Thursday, September 29, 2022

App Store Rules for NFT Apps

Aidan Ryan (tweet):

With NFT volumes tanking along with the broader crypto market, marketplace startups could use a boost from using mobile apps to sell their wares. So far, though, most see some obstacles, including the up to 30% commission Apple charges on in-app purchases, as well as pricing conventions that are difficult to apply to volatile digital assets.

The result is that NFT marketplaces don’t even think about selling through an app.

William Gallagher:

In the case of NFT trading between users, a typical marketplace takes just 2% to 3% of the transaction. Under Apple’s rules, companies would lose heavily on every deal.

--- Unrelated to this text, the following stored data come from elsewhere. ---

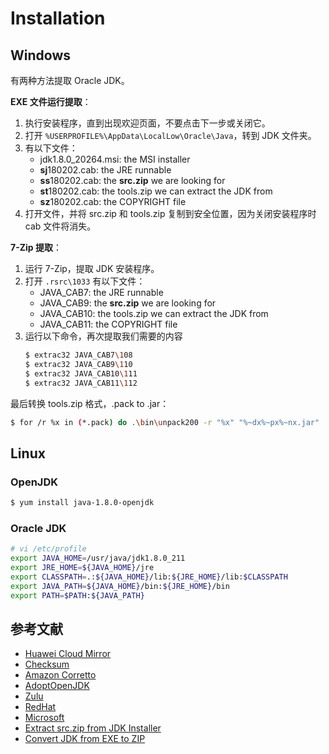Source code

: # Installation

## Windows

有两种方法提取 Oracle JDK。

**EXE 文件运行提取**：

1. 执行安装程序，直到出现欢迎页面，不要点击下一步或关闭它。
2. 打开 `%USERPROFILE%\AppData\LocalLow\Oracle\Java`，转到 JDK 文件夹。
3. 有以下文件：
   - jdk1.8.0_20264.msi: the MSI installer
   - **sj**180202.cab: the JRE runnable
   - **ss**180202.cab: the **src.zip** we are looking for
   - **st**180202.cab: the tools.zip we can extract the JDK from
   - **sz**180202.cab: the COPYRIGHT file
4. 打开文件，并将 src.zip 和 tools.zip 复制到安全位置，因为关闭安装程序时 cab 文件将消失。

**7-Zip 提取**：

1. 运行 7-Zip，提取 JDK 安装程序。
2. 打开 `.rsrc\1033` 有以下文件：
   - JAVA_CAB7: the JRE runnable
   - JAVA_CAB9: the **src.zip** we are looking for
   - JAVA_CAB10: the tools.zip we can extract the JDK from
   - JAVA_CAB11: the COPYRIGHT file
3. 运行以下命令，再次提取我们需要的内容
   ```sh
   $ extrac32 JAVA_CAB7\108
   $ extrac32 JAVA_CAB9\110
   $ extrac32 JAVA_CAB10\111
   $ extrac32 JAVA_CAB11\112
   ```

最后转换 tools.zip 格式，.pack to .jar：

```sh
$ for /r %x in (*.pack) do .\bin\unpack200 -r "%x" "%~dx%~px%~nx.jar"
```

## Linux

### OpenJDK

```sh
$ yum install java-1.8.0-openjdk
```

### Oracle JDK

```sh
# vi /etc/profile
export JAVA_HOME=/usr/java/jdk1.8.0_211
export JRE_HOME=${JAVA_HOME}/jre
export CLASSPATH=.:${JAVA_HOME}/lib:${JRE_HOME}/lib:$CLASSPATH
export JAVA_PATH=${JAVA_HOME}/bin:${JRE_HOME}/bin
export PATH=$PATH:${JAVA_PATH}
```


## 参考文献

- [Huawei Cloud Mirror](https://mirrors.huaweicloud.com/java/jdk/8u202-b08/)
- [Checksum](https://www.oracle.com/webfolder/s/digest/8u202checksum.html)
- [Amazon Corretto](https://aws.amazon.com/cn/corretto/)
- [AdoptOpenJDK](https://adoptopenjdk.net/)
- [Zulu](https://www.azul.com/downloads/)
- [RedHat](https://developers.redhat.com/products/openjdk/download)
- [Microsoft](https://www.microsoft.com/openjdk)
- [Extract src.zip from JDK Installer](https://bgasparotto.com/extract-src-zip-jdk-installer)
- [Convert JDK from EXE to ZIP](https://bgasparotto.com/convert-jdk-exe-zip)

However, it’s not just the commission that’s an issue. The Information says that a number of NFT firms have the issue that App Store in-app purchasing must be done in dollars, or another physically-backed currency. It does not accept cryptocurrency.

Since the cryptocurrency exchange rate varies enormously, developers can’t just set an equivalent in dollars.

[…]

Perhaps backing up that opinion is how Apple reportedly delays approving NFT and crypto apps for the App Store. According to Falin, it took several months to get the Rarible app onto the App Store, as compared to mere days for the Google Play Store.

Florian Mueller:

It’s actually an understatement to say that Apple collects “up to 30% of the transaction”: the app tax even exceeds 30% under certain circumstances, plus developers are increasingly forced to pay for Search Ads as Apple places ads even on individual app pages.

Jessica Lessin, The Information’s founder, asks a spot-on question: “Are there whole segments of the new economy that aren[’]t going through the App Store?”

The founder and CEO of Epic Games, Tim Sweeney, describes this as Apple “killing all NFT app businesses it can’t tax, crushing another nascent technology that could rival its grotesquely overpriced in-app payment service.”

Previously:

6 Comments RSS · Twitter

¯\_(ツ)_/¯

I am totally for opening up app distribution on iOS. But NFTs are not the hill to die on to make this case.

I thought there was a ban on gambling apps

App Store Rules for Music Apps - same same without the NFT speculation vibe though. See my analysis of the Bandcamp acquisition by Epic Games from the perspective of an independent label owner: https://www.djbooga.com/the-epic-games-bandcamp-deal/. It's 2022 and you can't sell a digital music on iOS without sharing 30% with Apple.

So you're telling me the 30% cut has at least one positive effect?

At least one part of Apple's user protection is working well!

@Booga There is also no escaping Apple's 30% cut of digital music sales via the browser. Bandcamp doesn't expose the download interface on iOS Safari, I'm sure it's because there is no way to get music downloaded to iOS out of the Files app and into the Music app. You have to use a computer. For many people their iOS device is their primary, if not their only, computing device.